Data for processing:
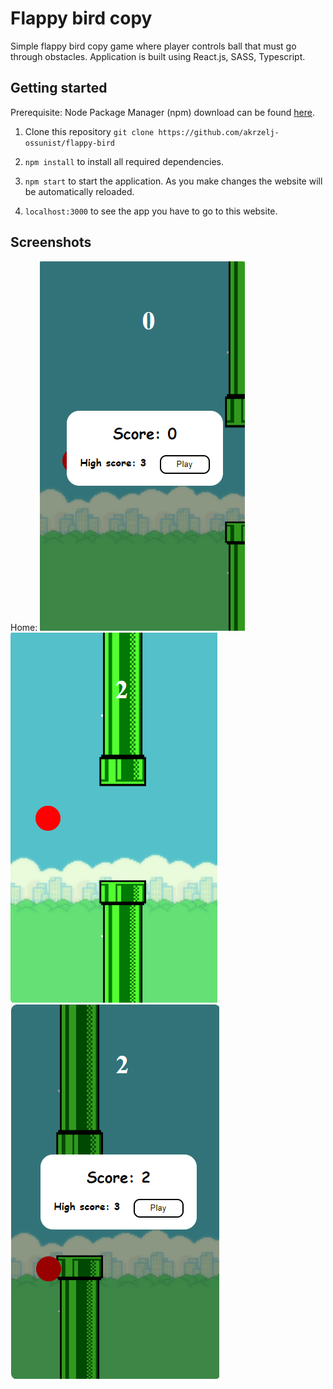 # Flappy bird copy

Simple flappy bird copy game where player controls ball that must go through obstacles.
Application is built using React.js, SASS, Typescript.

## Getting started

Prerequisite: Node Package Manager (npm) download can be found <a href="https://nodejs.org/en/download/">here</a>.

1. Clone this repository `git clone https://github.com/akrzelj-ossunist/flappy-bird`

2. `npm install` to install all required dependencies.

3. `npm start` to start the application. As you make changes the website will be automatically reloaded.

4. `localhost:3000` to see the app you have to go to this website.

## Screenshots

Home:
![image](./public/mainmenu.png)
![image](./public/ingame.png)
![image](./public/gameover.png)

Task description:
Please copy out each line of the material that holds the string "this".

Exercise result:
1. Clone this repository `git clone https://github.com/akrzelj-ossunist/flappy-bird`
4. `localhost:3000` to see the app you have to go to this website.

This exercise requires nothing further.